- _Exercise prompt_
Could you copy the records below exactly, keeping none of the images?
⟨
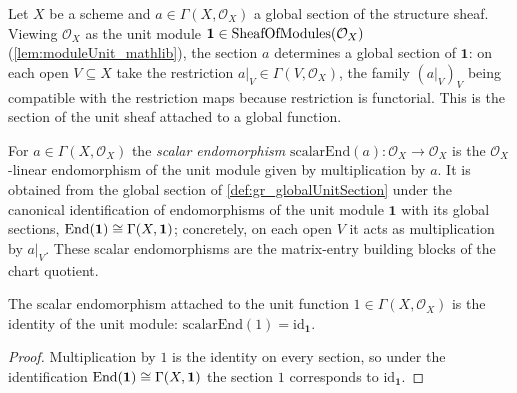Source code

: \begin{definition}\leanok
  \label{def:gr_globalUnitSection}
  Let \(X\) be a scheme and \(a \in \Gamma(X, \mathcal{O}_X)\) a global section of
  the structure sheaf. Viewing \(\mathcal{O}_X\) as the unit module
  \(\mathbf{1} \in \ShMod(\mathcal{O}_X)\) (\cref{lem:moduleUnit_mathlib}), the
  section \(a\) determines a global section of \(\mathbf{1}\): on each open
  \(V \subseteq X\) take the restriction \(a|_V \in \Gamma(V, \mathcal{O}_X)\), the
  family \((a|_V)_V\) being compatible with the restriction maps because
  restriction is functorial. This is the section of the unit sheaf attached to a
  global function.
\end{definition}

\begin{definition}\leanok
  \label{def:gr_scalarEnd}
  For \(a \in \Gamma(X, \mathcal{O}_X)\) the \emph{scalar endomorphism}
  \(\mathrm{scalarEnd}(a) : \mathcal{O}_X \to \mathcal{O}_X\) is the
  \(\mathcal{O}_X\)-linear endomorphism of the unit module given by multiplication
  by \(a\). It is obtained from the global section of \cref{def:gr_globalUnitSection}
  under the canonical identification of endomorphisms of the unit module
  \(\mathbf{1}\) with its global sections, \(\End(\mathbf{1}) \cong
  \Gamma(X, \mathbf{1})\); concretely, on each open \(V\) it acts as
  multiplication by \(a|_V\). These scalar endomorphisms are the matrix-entry
  building blocks of the chart quotient.
\end{definition}

\begin{lemma}\leanok
  \label{lem:gr_scalarEnd_one}
  The scalar endomorphism attached to the unit function \(1 \in
  \Gamma(X, \mathcal{O}_X)\) is the identity of the unit module:
  \(\mathrm{scalarEnd}(1) = \mathrm{id}_{\mathbf{1}}\).
\end{lemma}

\begin{proof}
  Multiplication by \(1\) is the identity on every section, so under the
  identification \(\End(\mathbf{1}) \cong \Gamma(X, \mathbf{1})\) the section \(1\)
  corresponds to \(\mathrm{id}_{\mathbf{1}}\).
\end{proof}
⟩
- _Answer space_
Source code

: \begin{definition}\leanok
  \label{def:gr_globalUnitSection}
  Let \(X\) be a scheme and \(a \in \Gamma(X, \mathcal{O}_X)\) a global section of
  the structure sheaf. Viewing \(\mathcal{O}_X\) as the unit module
  \(\mathbf{1} \in \ShMod(\mathcal{O}_X)\) (\cref{lem:moduleUnit_mathlib}), the
  section \(a\) determines a global section of \(\mathbf{1}\): on each open
  \(V \subseteq X\) take the restriction \(a|_V \in \Gamma(V, \mathcal{O}_X)\), the
  family \((a|_V)_V\) being compatible with the restriction maps because
  restriction is functorial. This is the section of the unit sheaf attached to a
  global function.
\end{definition}

\begin{definition}\leanok
  \label{def:gr_scalarEnd}
  For \(a \in \Gamma(X, \mathcal{O}_X)\) the \emph{scalar endomorphism}
  \(\mathrm{scalarEnd}(a) : \mathcal{O}_X \to \mathcal{O}_X\) is the
  \(\mathcal{O}_X\)-linear endomorphism of the unit module given by multiplication
  by \(a\). It is obtained from the global section of \cref{def:gr_globalUnitSection}
  under the canonical identification of endomorphisms of the unit module
  \(\mathbf{1}\) with its global sections, \(\End(\mathbf{1}) \cong
  \Gamma(X, \mathbf{1})\); concretely, on each open \(V\) it acts as
  multiplication by \(a|_V\). These scalar endomorphisms are the matrix-entry
  building blocks of the chart quotient.
\end{definition}

\begin{lemma}\leanok
  \label{lem:gr_scalarEnd_one}
  The scalar endomorphism attached to the unit function \(1 \in
  \Gamma(X, \mathcal{O}_X)\) is the identity of the unit module:
  \(\mathrm{scalarEnd}(1) = \mathrm{id}_{\mathbf{1}}\).
\end{lemma}

\begin{proof}
  Multiplication by \(1\) is the identity on every section, so under the
  identification \(\End(\mathbf{1}) \cong \Gamma(X, \mathbf{1})\) the section \(1\)
  corresponds to \(\mathrm{id}_{\mathbf{1}}\).
\end{proof}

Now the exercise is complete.